You can log any combination of the following events:

·         CONNECT – Logs both successful and failed connections and also disconnections. This event includes user information.

·         QUERY – Logs all queries in plain text, including queries that fail due to syntax or permission errors.

·         QUERY_DCL – Similar to the QUERY event, but returns only data control language (DCL) queries (GRANT, REVOKE, and so on).

·         QUERY_DDL – Similar to the QUERY event, but returns only data definition language (DDL) queries (CREATE, ALTER, and so on).

·         QUERY_DML – Similar to the QUERY event, but returns only data manipulation language (DML) queries (INSERT, UPDATE, and so on, and also SELECT).

·         TABLE – Logs the tables that were affected by query execution.

 

4.  Integration with CloudWatch Logs: The audit logs can be integrated to Amazon CloudWatch Logs, where you can store, analyze, and set up alerts for specific audit events.

5.  Filtering and Customization: You can configure filters to include or exclude specific users, IP addresses, or SQL statements from the audit logs.

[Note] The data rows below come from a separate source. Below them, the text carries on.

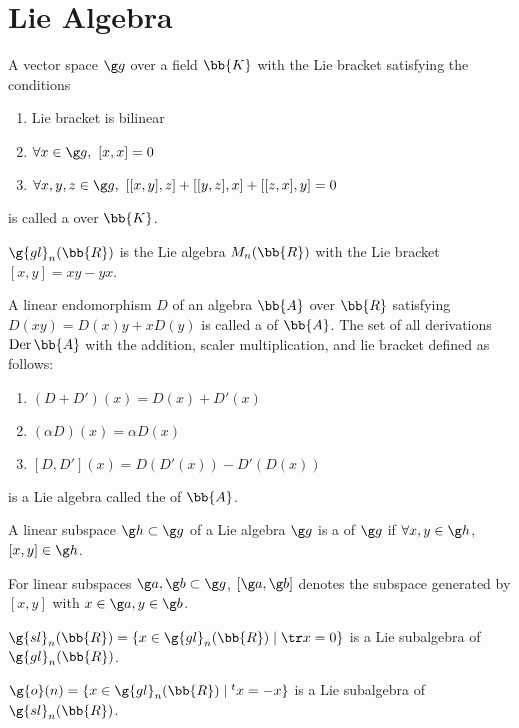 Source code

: \newcommand{\gl}{\g{gl}}
\renewcommand{\sl}{\g{sl}}
\renewcommand{\o}{\g{o}}
\section{Lie Algebra}\cite{samu}
A vector space $\g g$ over a field $\bb{K}$ with the Lie bracket satisfying the conditions
\begin{enumerate}
\item Lie bracket is bilinear
\item $\forall x \in \g g,\ [x,x] = 0$
\item $\forall x, y, z \in \g g,\ [[x,y],z]+[[y,z],x]+[[z,x],y] = 0$
\end{enumerate}
is called a  over $\bb{K}$.

$\g{gl}_n(\bb{R})$ is the Lie algebra $M_n(\bb{R})$ with the Lie bracket $[x,y] = xy - yx$.

A linear endomorphism $D$ of an algebra $\bb{A}$ over $\bb{R}$ satisfying $D(xy) = D(x)y + xD(y)$ is called a  of $\bb{A}$. The set of all derivations $\mathrm{Der}\, \bb{A}$ with the addition, scaler multiplication, and lie bracket defined as follows:
\begin{enumerate}
\item $(D+D')(x) = D(x)+D'(x)$
\item $(\alpha D)(x) = \alpha D(x)$
\item $[D,D'](x) = D(D'(x)) - D'(D(x))$
\end{enumerate}
is a Lie algebra called the  of $\bb{A}$.

A linear subspace $\g h \subset \g g$ of a Lie algebra $\g g$ is a  of $\g g$ if $\forall x, y \in \g h$, $[x,y] \in \g h$.

For linear subspaces $\g a, \g b \subset \g g$, $[\g a, \g b]$ denotes the subspace generated by $[x,y]$ with $x \in \g a, y \in \g b$.

$\sl_n(\bb{R}) = \{ x \in \gl_n(\bb{R}) \mid \tr x = 0 \} $ is a Lie subalgebra of $\gl_n(\bb{R})$.

$\o(n) = \{ x \in \gl_n(\bb{R}) \mid {}^tx = -x \}$ is a Lie subalgebra of $\sl_n(\bb{R})$.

Parameter server_audit_incl_users and server_audit_excl_users used to include or exclude specific users.

6.  Compliance Requirements: Amazon Aurora Advanced Auditing helps meet regulatory compliance requirements by providing a detailed audit trail of database activities, which can be useful for audits and security assessments.

7.  Performance Impact: Enabling Advanced Auditing may have a performance impact on the database due to the additional overhead of capturing and processing audit logs. It is recommended to carefully consider the performance implications and test the impact on your workload.

 

By leveraging Amazon Aurora Advanced Auditing, you can enhance the security and compliance posture of your Aurora database by capturing and analyzing detailed audit logs of database activities. It allows you to gain insights into user behavior, detect anomalies, and maintain a robust audit trail for your database environment.